A summary of our outlook for economies and markets.

5 minute read

Risks recede – growth on a better trajectory

Having declined for the past 18 months, global growth is expected to reach a low point at the end of 2019, before gradually improving over the course of 2020 (Figure 1).

Figure 1.  Global growth outlook (y/y)
We expect global growth to improve through 2020
Figure 1.  Global growth outlook (y/y)
Source: Aviva Investors, Macrobond as at 16 December 2019

While we do not expect growth to rise above potential through 2020, there is a slightly better growth outlook than we had previously expected. That said, in the context of “mid-cycle” growth recoveries, it would be considered modest.

Global growth expected to recover in 2020, to a little below potential...

But for asset markets, perhaps more significant than the improvement to the growth outlook is the view that the probability of a severe downturn or recession in 2020 has receded. This reflects a more constructive near-term view on the trade dispute between the United States and China.

At the time of writing, the text of a “Phase 1” deal between the US and China had been agreed by both sides. That included the US cancelling 15 per cent tariffs on about $150bn of Chinese goods that were due on December 15 and halving the tariff rate to 7.5 per cent on goods worth about $120bn which came into effect in September (while tariff of 25 per cent on around $250bn in Chinese imports remains in place). In exchange, the Chinese also cancelled tariffs that were due to be implemented on December 15 and agreed to substantially increase their imports of US agricultural, energy and other goods and services over the next two years, as well as tighten laws on technology transfer and intellectual property rights. 

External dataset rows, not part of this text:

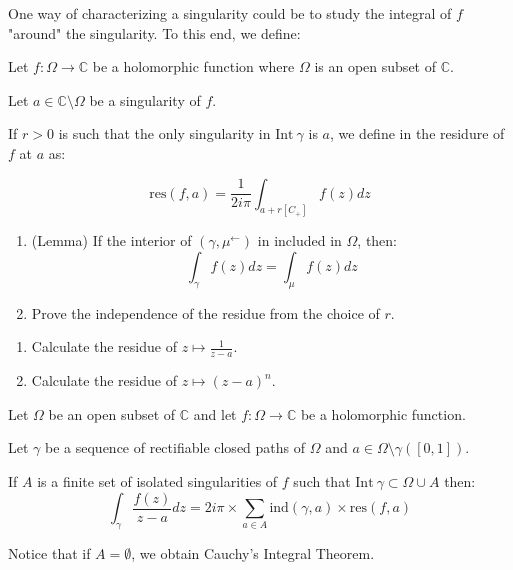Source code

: One way of characterizing a singularity could be to study the integral of $f$ "around" the singularity. To this end, we define:

\begin{defi}
    Let $f: \Omega \rightarrow \mathbb{C}$ be a holomorphic function where $\Omega$ is an open subset of $\mathbb{C}$.

    Let $a\in\mathbb{C}\setminus\Omega$ be a singularity of $f$.

    If $r>0$ is such that the only singularity in $\mathrm{Int}~\gamma$ is $a$, we define in the residure of $f$ at $a$ as:

    $$\mathrm{res}(f, a) = \frac{1}{2i\pi} \int_{a + r[C_+]} f(z)dz$$
\end{defi}

\begin{exo}[$\star$]
    \begin{enumerate}
        \item (Lemma) If the interior of $(\gamma, \mu^\leftarrow)$ in included in $\Omega$, then:
            $$\int_\gamma f(z)dz = \int_\mu f(z)dz$$
        \item Prove the independence of the residue from the choice of $r$.
    \end{enumerate}
\end{exo}

\begin{exo}[$\star$]
    \begin{enumerate}
        \item Calculate the residue of $z \mapsto \frac{1}{z-a}$.
        \item Calculate the residue of $z \mapsto (z-a)^n$.
    \end{enumerate}
\end{exo}

\begin{thm*}
    Let $\Omega$ be an open subset of $\mathbb{C}$ and let $f: \Omega \rightarrow \mathbb{C}$ be a holomorphic function.

    Let $\gamma$ be a sequence of rectifiable closed paths of $\Omega$ and $a\in\Omega\setminus\gamma([0,1])$.

    If $A$ is a finite set of isolated singularities of $f$ such that $\mathrm{Int}~\gamma \subset \Omega \cup A$ then:
    $$\int_\gamma \frac{f(z)}{z-a}dz = 2i\pi \times \sum_{a\in A}\mathrm{ind}(\gamma, a) \times \mathrm{res}(f,a)$$
\end{thm*}

\begin{note}
    Notice that if $A = \emptyset$, we obtain Cauchy's Integral Theorem.
\end{note}

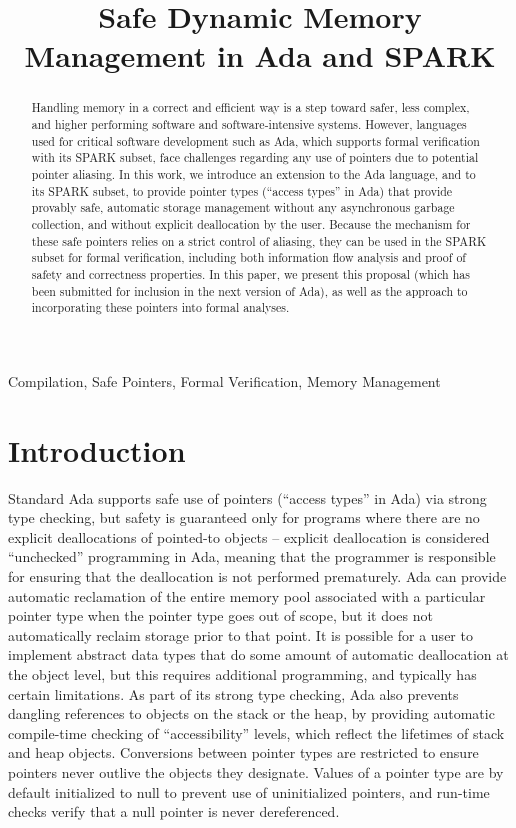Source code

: \documentclass{llncs}
\begin{document}
\title{Safe Dynamic Memory Management in Ada and SPARK}

\maketitle
\begin{abstract}
Handling memory in a correct and efficient way is a step toward safer, less complex, and higher performing software and software-intensive systems. However, languages used for critical software development such as Ada, which supports formal verification with its SPARK subset, face challenges regarding any use of pointers due to potential pointer aliasing. In this work, we introduce an extension to the Ada language, and to its SPARK subset, to provide pointer types (``access types'' in Ada) that provide provably safe, automatic storage management without any asynchronous garbage collection, and without explicit deallocation by the user. Because the mechanism for these safe pointers relies on a strict control of aliasing, they can be used in the SPARK subset for formal verification, including both information flow analysis and proof of safety and correctness properties. In this paper, we present this proposal (which has been submitted for inclusion in the next version of Ada), as well as the approach to incorporating these pointers into formal analyses.
\end{abstract}



\keywords 

Compilation, Safe Pointers, Formal Verification, Memory Management


\section{Introduction}

Standard Ada supports safe use of pointers (``access types'' in Ada) via strong type checking, but safety is guaranteed only for programs where there are no explicit deallocations of pointed-to objects -- explicit deallocation is considered ``unchecked'' programming in Ada, meaning that the programmer is responsible for ensuring that the deallocation is not performed prematurely. Ada can provide automatic reclamation of the entire memory pool associated with a particular pointer type when the pointer type goes out of scope, but it does not automatically reclaim storage prior to that point. It is possible for a user to implement abstract data types that do some amount of automatic deallocation at the object level, but this requires additional programming, and typically has certain limitations. As part of its strong type checking, Ada also prevents dangling references to objects on the stack or the heap, by providing automatic compile-time checking of ``accessibility'' levels, which reflect the lifetimes of stack and heap objects.  Conversions between pointer types are restricted to ensure pointers never outlive the objects they designate. Values of a pointer type are by default initialized to null to prevent use of uninitialized pointers, and run-time checks verify that a null pointer is never dereferenced.
\end{document}
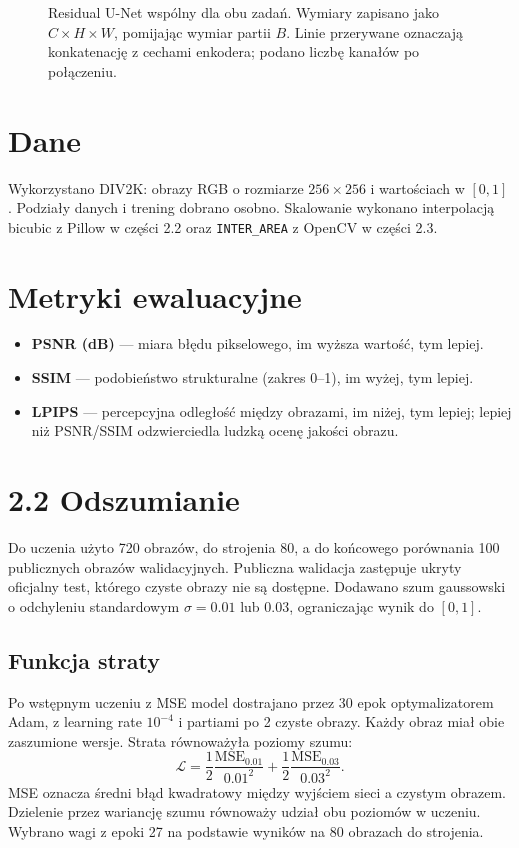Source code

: \documentclass[11pt,a4paper]{article}
\begin{document}
\begin{figure}[H]
\caption{Residual U-Net wspólny dla obu zadań. Wymiary zapisano jako
$C\times H\times W$, pomijając wymiar partii $B$.
Linie przerywane oznaczają konkatenację z cechami enkodera;
podano liczbę kanałów po połączeniu.}
\end{figure}


\section*{Dane}
Wykorzystano DIV2K: obrazy RGB o rozmiarze $256\times256$ i wartościach
w $[0,1]$. Podziały danych i trening dobrano osobno. Skalowanie wykonano
interpolacją bicubic z Pillow w części 2.2 oraz \texttt{INTER\_AREA}
z OpenCV w części 2.3.


\begingroup
\section*{Metryki ewaluacyjne}
\begin{itemize}
\item \textbf{PSNR (dB)} --- miara błędu pikselowego, im wyższa wartość, tym lepiej.
\item \textbf{SSIM} --- podobieństwo strukturalne (zakres 0--1), im wyżej, tym lepiej.
\item \textbf{LPIPS} --- percepcyjna odległość między obrazami, im niżej, tym lepiej; lepiej niż PSNR/SSIM odzwierciedla ludzką ocenę jakości obrazu.
\end{itemize}
\endgroup

\endgroup


\clearpage
\section*{2.2 Odszumianie}
Do uczenia użyto 720 obrazów, do strojenia 80, a do końcowego porównania
100 publicznych obrazów walidacyjnych. Publiczna walidacja zastępuje ukryty
oficjalny test, którego czyste obrazy nie są dostępne. Dodawano szum gaussowski
o odchyleniu standardowym $\sigma=0.01$ lub $0.03$, ograniczając wynik do $[0,1]$.

\subsection*{Funkcja straty}
Po wstępnym uczeniu z MSE model dostrajano przez 30 epok optymalizatorem Adam,
z learning rate $10^{-4}$ i partiami po 2 czyste obrazy. Każdy obraz miał
obie zaszumione wersje. Strata równoważyła poziomy szumu:
\[
\mathcal{L}=\frac{1}{2}\frac{\mathrm{MSE}_{0.01}}{0.01^2}
           +\frac{1}{2}\frac{\mathrm{MSE}_{0.03}}{0.03^2}.
\]
MSE oznacza średni błąd kwadratowy między wyjściem sieci a czystym obrazem.
Dzielenie przez wariancję szumu równoważy udział obu poziomów w uczeniu.
Wybrano wagi z epoki 27 na podstawie wyników na 80 obrazach do strojenia.
\end{document}
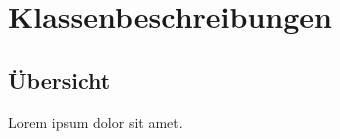 \section{Klassenbeschreibungen}

\subsection{Übersicht}

Lorem ipsum dolor sit amet.

\newpage


\setlength\parsep{0pt}
\setlength\parskip{0pt}

%

%


\setlength\parsep\oldparsep
\setlength\parskip\oldparskip

\newpage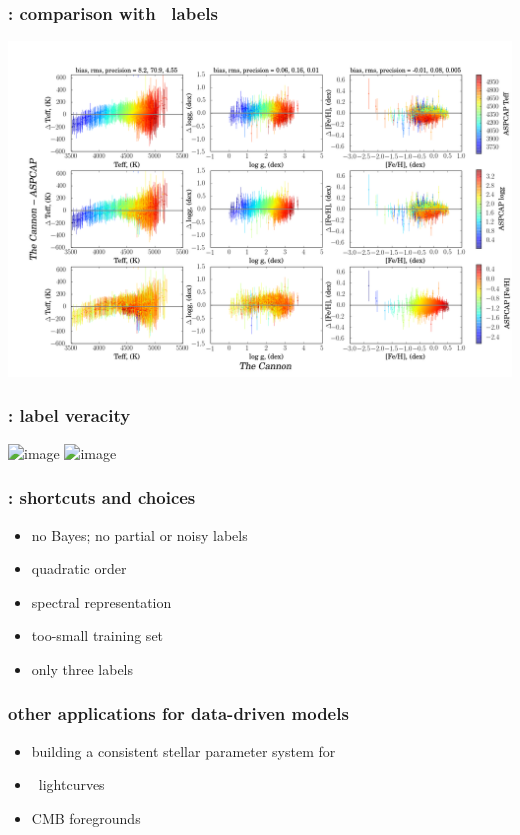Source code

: \documentclass[pdftex]{beamer}
\begin{document}
\begin{frame}
  \frametitle{\tc: comparison with \apogee\ labels}
  \includegraphics[height=\figureheight]{../documents/plots/cplot2.png} 
\end{frame}

\begin{frame}
  \frametitle{\tc: label veracity}
  \includegraphics<1>[height=\figureheight]{../documents/plots/iso2_2.png}
  \includegraphics<2>[height=\figureheight]{../documents/plots/iso2a_2.png}
\end{frame}

\results

\begin{frame}
  \frametitle{\tc: shortcuts and choices}
  \begin{itemize}
  \item no Bayes; no partial or noisy labels
  \item quadratic order
  \item spectral representation
  \item too-small training set
  \item only three labels
  \end{itemize}
\end{frame}

\begin{frame}
  \frametitle{other applications for data-driven models}
  \begin{itemize}
  \item building a consistent stellar parameter system for \gaia
  \item \kepler\ lightcurves
  \item CMB foregrounds
  \end{itemize}
\end{frame}
\end{document}
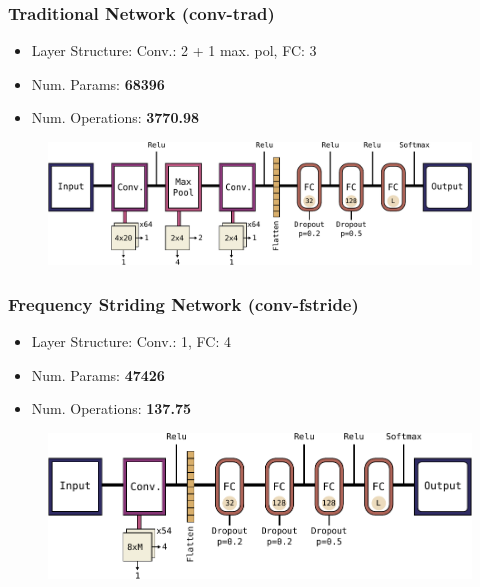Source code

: \begin{frame}
  \frametitle{Traditional Network (conv-trad)}
  \vspace{-0.5cm}
  \begin{itemize}
    \small
    \item Layer Structure: Conv.: 2 + 1 max. pol, FC: 3 
    \item Num. Params: \textbf{\num{68396}}
    \item Num. Operations: \textbf{\SI{3770.98}{\kilo\ops}}
  \end{itemize}
  \begin{figure} \includegraphics[height=0.35\textheight]{../4_nn/figs/nn_arch_cnn_trad.pdf} \end{figure}
\end{frame}

\begin{frame}
  \frametitle{Frequency Striding Network (conv-fstride)}
  \vspace{-0.5cm}
  \begin{itemize}
    \small
    \item Layer Structure: Conv.: 1, FC: 4
    \item Num. Params: \textbf{\num{47426}} 
    \item Num. Operations: \textbf{\SI{137.75}{\kilo\ops}}
  \end{itemize}
  \begin{figure} \includegraphics[height=0.35\textheight]{../4_nn/figs/nn_arch_cnn_fstride.pdf} \end{figure}
\end{frame}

The agreement of a Phase 1 deal marks the first time that tariff rates have been reduced between the two economies since the dispute began in 2018.

Should this truce persist, it is expected to improve sentiment globally, reversing the sharp slowing in business investment seen across many major economies. It should also prevent the past weakness in the manufacturing sector (which is very sensitive to developments in international trade) spreading more widely into the much larger services sector.

However, as we saw through 2019, any truce in the trade war could prove to be fragile, with the potential for any number of factors related to the geopolitical and economic relationship a potential trigger for re-escalation. Moreover, we continue to expect strategic competition between China and the US will be an important factor in global economic developments for many years to come, irrespective of who occupies the White House.

Alongside the recent de-escalation in trade tensions, there was also a material easing in global financial conditions in 2019 (Figure 2).

Figure 2.  Global financial conditions
Significant easing in conditions in 2019 will support growth in 2020
Figure 2.  Global financial conditions Significant easing in conditions in 2019 will support growth in 2020
Source: Aviva Investors, Bloomberg, Macrobond as at 16 December 20

With the Federal Reserve cutting interest rates by 75bp since July, and many other developed and emerging market central banks also easing policy, monetary conditions are back to their loosest in several years. Broader financial conditions have eased even more, with the decline in interest rate term premia, tightening in credit spreads and the rally in equity markets.

That easing in financial conditions should boost global growth by around ¼-½ of a percentage point in 2020, offsetting some of the effect of the increase in tariffs during 2019.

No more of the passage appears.